Inflationomics

It’s Too Late, Shelley

I recently read a quote from U.S. Senator Shelley Moore Capito (R-W.Va.), in which she reportedly stated, “I did not come to Washington to hurt people.”  She was apparently talking about the Senate’s attempt to repeal the Affordable Care Act or parts of it.  She obviously thinks that the Affordable Care Act helps people and doesn’t think about the people it harms.

Her comment made me wonder whether she knows that governments have to take from someone in order to give to someone else.  Governments are not profit-making organizations.  They don’t even try to produce a product or supply a service in an attempt to earn a profit.  If they start out small, they limit their income to the taxes they raise. The taxes must be taken from some people, thus harming them, and be given to others, starting with government employees and politicians, followed by the military, police, and legal system.  The tax recipients benefit while the taxpayers lose.

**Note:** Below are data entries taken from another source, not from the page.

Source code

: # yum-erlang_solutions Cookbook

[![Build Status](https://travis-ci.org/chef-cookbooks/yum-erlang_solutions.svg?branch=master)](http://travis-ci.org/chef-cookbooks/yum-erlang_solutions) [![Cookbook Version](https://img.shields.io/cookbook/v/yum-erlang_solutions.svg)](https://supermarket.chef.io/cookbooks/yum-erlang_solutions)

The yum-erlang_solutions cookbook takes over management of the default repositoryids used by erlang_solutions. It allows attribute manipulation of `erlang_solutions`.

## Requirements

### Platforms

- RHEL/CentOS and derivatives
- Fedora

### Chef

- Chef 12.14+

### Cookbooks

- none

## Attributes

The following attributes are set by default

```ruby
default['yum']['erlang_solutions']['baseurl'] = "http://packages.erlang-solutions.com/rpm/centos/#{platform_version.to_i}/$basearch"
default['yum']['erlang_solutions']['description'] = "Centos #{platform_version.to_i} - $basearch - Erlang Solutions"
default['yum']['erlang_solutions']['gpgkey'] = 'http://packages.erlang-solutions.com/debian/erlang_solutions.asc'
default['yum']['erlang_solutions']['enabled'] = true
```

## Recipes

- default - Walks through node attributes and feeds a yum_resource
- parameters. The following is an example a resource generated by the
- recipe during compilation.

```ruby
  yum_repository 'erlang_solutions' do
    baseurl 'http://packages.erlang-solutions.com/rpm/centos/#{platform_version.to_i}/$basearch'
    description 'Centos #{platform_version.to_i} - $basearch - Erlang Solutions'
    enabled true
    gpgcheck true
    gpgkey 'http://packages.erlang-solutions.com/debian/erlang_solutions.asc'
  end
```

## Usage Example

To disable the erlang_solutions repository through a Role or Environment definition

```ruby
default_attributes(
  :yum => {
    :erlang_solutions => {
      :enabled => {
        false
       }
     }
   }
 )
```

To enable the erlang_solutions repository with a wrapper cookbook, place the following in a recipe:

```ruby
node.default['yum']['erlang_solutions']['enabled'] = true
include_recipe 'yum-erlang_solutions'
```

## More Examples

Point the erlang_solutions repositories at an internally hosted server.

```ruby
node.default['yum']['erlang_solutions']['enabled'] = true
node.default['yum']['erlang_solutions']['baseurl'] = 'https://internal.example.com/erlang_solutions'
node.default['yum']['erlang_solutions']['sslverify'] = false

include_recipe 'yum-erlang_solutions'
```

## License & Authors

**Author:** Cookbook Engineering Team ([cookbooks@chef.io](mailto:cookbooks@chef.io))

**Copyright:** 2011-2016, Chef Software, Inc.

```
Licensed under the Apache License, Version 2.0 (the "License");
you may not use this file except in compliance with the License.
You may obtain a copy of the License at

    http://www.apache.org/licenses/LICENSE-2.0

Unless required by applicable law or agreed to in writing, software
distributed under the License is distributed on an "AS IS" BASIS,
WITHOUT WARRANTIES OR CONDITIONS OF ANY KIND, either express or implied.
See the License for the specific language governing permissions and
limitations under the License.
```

At some point, if the politicians do a poor enough job, they spend more than they bring in in taxes and may borrow additional funds to be distributed to other “poor” recipients or vendors.  If the government (read the U.S. government) has a central bank that tries to facilitate government borrowing, the bank may set interest rates near zero, thus allowing the government to borrow tremendous amounts of money to spend on anything it desires…wars for example.  This may benefit war materiel vendors, but it punishes savers who don’t receive a market rate of interest for their savings.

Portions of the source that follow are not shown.